Der Ring und das Stück hatten den Gefühlen einen solchen Schwung gegeben, daß die bisherige Stimmung nicht aufrechtzuerhalten war. Der Dichter erhob sich, stammelte seinen Dank, der Kardinal umarmte ihn, dann ging er. Der Kammerdiener folgte ihm, reichte ihm draußen seinen Hut – es war Lelios Hut – und sah ihn an. Der Dichter sah ihn wieder an; er wußte nicht, was der Diener meinte. Dann öffnete der Diener die Hand.

Dem Dichter fuhr es heiß durch den ganzen Körper. Er hatte an Jabot und Uhr, an Tabaksdose und Spitzenmanschetten gedacht, aber er hatte nicht daran gedacht, sich einen Paolo zu borgen als Trinkgeld für den Diener. Er hatte nichts in der Tasche, nicht einen einzigen elenden Bajocco. Es schien ihm, als bemerkte er ein leichtes Grinsen im Gesicht des Dieners. Da zog er den kostbaren Ring vom Finger, den Ring, den er hatte verkaufen wollen, um den Drucker zu bezahlen, reichte ihn mit entschlossener Bewegung dem Diener und sagte kalt: »Behalten Sie diesen Ring zum Andenken!« Aber nun machte der Diener erst Augen!
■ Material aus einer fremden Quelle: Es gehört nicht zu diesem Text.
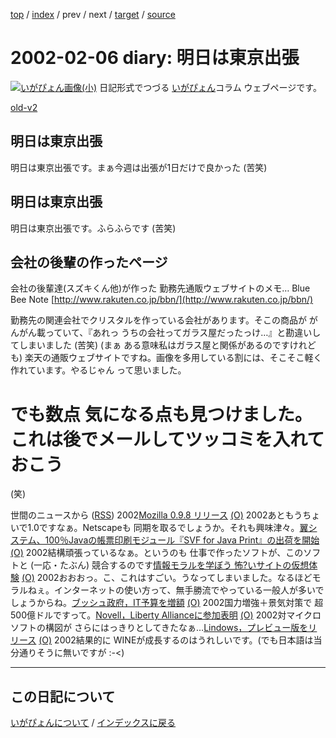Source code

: [top](https://igapyon.github.io/diary/) 
 / [index](https://igapyon.github.io/diary/2002/index.html) 
 / prev 
 / next 
 / [target](https://igapyon.github.io/diary/2002/ig020206.html) 
 / [source](https://github.com/igapyon/diary/blob/gh-pages/2002/ig020206.html.src.md) 

2002-02-06 diary: 明日は東京出張
=====================================================================================================
[![いがぴょん画像(小)](https://igapyon.github.io/diary/images/iga200306s.jpg "いがぴょん")](https://igapyon.github.io/diary/memo/memoigapyon.html) 日記形式でつづる [いがぴょん](https://igapyon.github.io/diary/memo/memoigapyon.html)コラム ウェブページです。

[old-v2](ig020206-orig.html)

## 明日は東京出張

明日は東京出張です。まぁ今週は出張が1日だけで良かった (苦笑)






## 明日は東京出張


明日は東京出張です。ふらふらです (苦笑)

## 会社の後輩の作ったページ


会社の後輩達(スズキくん他)が作った 勤務先通販ウェブサイトのメモ…
Blue Bee Note
  [http://www.rakuten.co.jp/bbn/](http://www.rakuten.co.jp/bbn/)


勤務先の関連会社でクリスタルを作っている会社があります。そこの商品が がんがん載っていて、『あれっ
うちの会社ってガラス屋だったっけ…』と勘違いしてしまいました (苦笑) (まぁ
ある意味私はガラス屋と関係があるのですけれども)
楽天の通販ウェブサイトですね。画像を多用している割には、そこそこ軽く作れています。やるじゃん
って思いました。
# でも数点 気になる点も見つけました。これは後でメールしてツッコミを入れておこう
(笑)



世間のニュースから ([RSS](ig020206-news.xml)) 2002[Mozilla 0.9.8 リリース](http://www.mozilla.org/) [(O)](http://www.mozilla.org/) 2002あともうちょいで1.0ですなぁ。Netscapeも 同期を取るでしょうか。それも興味津々。[翼システム、100％Javaの帳票印刷モジュール『SVF for Java Print』の出荷を開始](http://ascii24.com/news/i/soft/article/2002/01/31/633196-000.html) [(O)](http://ascii24.com/news/i/soft/article/2002/01/31/633196-000.html) 2002結構頑張っているなぁ。というのも 仕事で作ったソフトが、このソフトと (一応・たぶん) 競合するのです[情報モラルを学ぼう 怖?いサイトの仮想体験](http://www.wmc.gr.jp/security/) [(O)](http://www.wmc.gr.jp/security/) 2002おおおっ。こ、これはすごい。うなってしまいました。なるほどモラルねぇ。インターネットの使い方って、無手勝流でやっている一般人が多いでしょうからね。[ブッシュ政府，IT予算を増額](http://www.zdnet.co.jp/news/0202/06/b_0205_16.html) [(O)](http://www.zdnet.co.jp/news/0202/06/b_0205_16.html) 2002国力増強＋景気対策で 超500億ドルですって。[Novell，Liberty Allianceに参加表明](http://www.zdnet.co.jp/news/0202/06/b_0205_09.html) [(O)](http://www.zdnet.co.jp/news/0202/06/b_0205_09.html) 2002対マイクロソフトの構図が さらにはっきりとしてきたなぁ…[Lindows，プレビュー版をリリース](http://www.zdnet.co.jp/news/0202/06/b_0205_03.html) [(O)](http://www.zdnet.co.jp/news/0202/06/b_0205_03.html) 2002結果的に WINEが成長するのはうれしいです。(でも日本語は当分通りそうに無いですが :-<)


----------------------------------------------------------------------------------------------------

## この日記について
[いがぴょんについて](https://igapyon.github.io/diary/memo/memoigapyon.html) / [インデックスに戻る](https://igapyon.github.io/diary/idxall.html)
Der Dichter pflegte zu sagen: »Ich habe keine Überzeugungen. Wenn es mir vorteilhaft ist, so werde ich Mohammedaner. Nur eines kann ich nicht: Ich kann nicht von einem schlechten Stück sagen, daß es gut ist.«

Und das Stück des Kardinals war schlecht, wenigstens hielt es der Dichter für schlecht; manche Menschen behaupten, daß Dichter immer die Stücke der anderen für schlecht halten. Natürlich konnte er es mit seinen Überzeugungen nicht vereinbaren, es dem Direktor zu empfehlen, ja, es ihm nur zu überreichen, trotzdem der es, weil es doch von einem Kardinal war, auch ohne die Empfehlung des Dichters gespielt hätte. Und so kann man sich denn nicht wundern, wenn er von dem Kardinal keinen zweiten Diamantring bekam; und das ist der Grund, weshalb die Dramen des Dichters nicht gedruckt wurden; und weil sie nicht gedruckt wurden, so sind sie vergessen, und selbst der Name des Dichters ist vergessen, deshalb hat er noch nicht einmal in dieser Geschichte einen.